= John T. Dillon (businessman) =

American businessman

John T. Dillon (September 7, 1938 – February 28, 2023) was an American businessman who was the chairman and chief executive officer of International Paper from 1996 to 2003.

==Early life==
Dillon was born in 1938 in Schroon Lake, New York. He earned an AAS in pre-professional forestry from Paul Smith's College in 1958, a BA from the University of Hartford in 1966 and an MBA from Columbia Business School in 1971. He joined International Paper in 1965 as a sales trainee. He became President and COO in 1995 and Chairman and CEO in 1996. He held these positions until he retired in 2003.
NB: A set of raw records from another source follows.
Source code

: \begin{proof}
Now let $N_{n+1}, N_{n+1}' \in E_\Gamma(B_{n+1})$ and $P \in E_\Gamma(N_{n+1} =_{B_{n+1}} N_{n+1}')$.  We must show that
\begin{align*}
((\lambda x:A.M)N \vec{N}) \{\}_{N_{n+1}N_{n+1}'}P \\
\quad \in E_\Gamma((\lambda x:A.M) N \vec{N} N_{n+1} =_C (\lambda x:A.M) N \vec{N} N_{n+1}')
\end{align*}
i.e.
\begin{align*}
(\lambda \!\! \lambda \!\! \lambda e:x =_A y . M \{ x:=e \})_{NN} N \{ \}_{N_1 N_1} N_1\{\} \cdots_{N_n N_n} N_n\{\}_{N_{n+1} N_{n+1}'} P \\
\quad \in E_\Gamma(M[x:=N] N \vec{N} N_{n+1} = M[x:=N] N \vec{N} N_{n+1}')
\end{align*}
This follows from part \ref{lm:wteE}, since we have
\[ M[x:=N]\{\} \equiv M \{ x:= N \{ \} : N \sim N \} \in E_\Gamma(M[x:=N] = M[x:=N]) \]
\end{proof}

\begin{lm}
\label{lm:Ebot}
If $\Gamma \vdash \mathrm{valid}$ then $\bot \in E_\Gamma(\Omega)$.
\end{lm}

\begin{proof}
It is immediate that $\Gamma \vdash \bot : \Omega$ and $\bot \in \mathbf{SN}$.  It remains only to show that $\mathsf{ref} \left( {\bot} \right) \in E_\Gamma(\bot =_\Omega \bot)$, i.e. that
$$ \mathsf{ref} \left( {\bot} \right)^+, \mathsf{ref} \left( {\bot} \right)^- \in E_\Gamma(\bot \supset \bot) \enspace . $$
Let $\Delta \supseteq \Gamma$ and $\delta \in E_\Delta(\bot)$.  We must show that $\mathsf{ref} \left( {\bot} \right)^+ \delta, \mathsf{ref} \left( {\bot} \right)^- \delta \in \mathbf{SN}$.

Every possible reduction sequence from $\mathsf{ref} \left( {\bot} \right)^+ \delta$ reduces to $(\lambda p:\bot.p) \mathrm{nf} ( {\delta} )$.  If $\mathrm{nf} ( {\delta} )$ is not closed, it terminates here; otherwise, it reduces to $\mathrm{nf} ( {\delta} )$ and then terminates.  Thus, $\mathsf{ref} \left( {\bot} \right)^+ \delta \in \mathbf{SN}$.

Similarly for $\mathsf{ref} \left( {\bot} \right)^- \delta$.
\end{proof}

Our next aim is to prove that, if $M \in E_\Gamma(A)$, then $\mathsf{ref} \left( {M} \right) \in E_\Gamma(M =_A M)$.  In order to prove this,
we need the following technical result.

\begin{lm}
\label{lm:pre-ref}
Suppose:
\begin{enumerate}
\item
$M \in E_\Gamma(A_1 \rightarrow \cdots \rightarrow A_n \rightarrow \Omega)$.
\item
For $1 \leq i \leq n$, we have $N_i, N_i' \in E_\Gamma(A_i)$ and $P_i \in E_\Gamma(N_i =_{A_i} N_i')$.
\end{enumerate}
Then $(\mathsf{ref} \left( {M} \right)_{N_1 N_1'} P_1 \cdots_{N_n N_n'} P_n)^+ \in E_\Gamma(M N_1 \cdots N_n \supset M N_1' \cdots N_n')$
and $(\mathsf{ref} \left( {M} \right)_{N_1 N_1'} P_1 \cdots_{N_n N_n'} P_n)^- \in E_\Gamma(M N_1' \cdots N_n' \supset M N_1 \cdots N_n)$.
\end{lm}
Prior to his appointment as chairman and CEO, Dillon served as president and chief operation officer of International Paper.
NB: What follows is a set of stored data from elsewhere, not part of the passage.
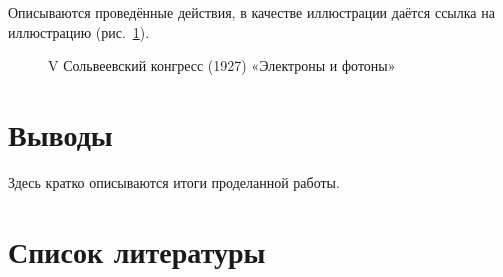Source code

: \documentclass[
  english,
  russian,
  12pt,
  a4paper,
  DIV=11,
  numbers=noendperiod]{scrreprt}
\begin{document}
Описываются проведённые действия, в качестве иллюстрации даётся ссылка
на иллюстрацию (рис.~\ref{fig-001}).

\begin{figure}


\caption{\label{fig-001}V Сольвеевский конгресс (1927) «Электроны и
фотоны»}

\end{figure}%

\chapter{Выводы}\label{ux432ux44bux432ux43eux434ux44b}

Здесь кратко описываются итоги проделанной работы.

\chapter*{Список
литературы}\label{ux441ux43fux438ux441ux43eux43a-ux43bux438ux442ux435ux440ux430ux442ux443ux440ux44b}

\printbibliography[heading=none]
\end{document}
Dillon also served as a director on other corporate boards, including Caterpillar Inc. beginning in 1997, DuPont beginning in 2004, Kellogg Co. and Vertis. He was the vice chairman of Evercore Capital Partners.

Dillon was also a member of The Business Council. Dillon was a chairman of The Business Roundtable and American Forest and Paper Association, a member of the President's Advisory Council on Trade Policy and Negotiations and served as chairman of the National Council on Economic Education.

==Personal life and death==
Dillon lived in Greenwich, Connecticut. He died on February 28, 2023, at the age of 84.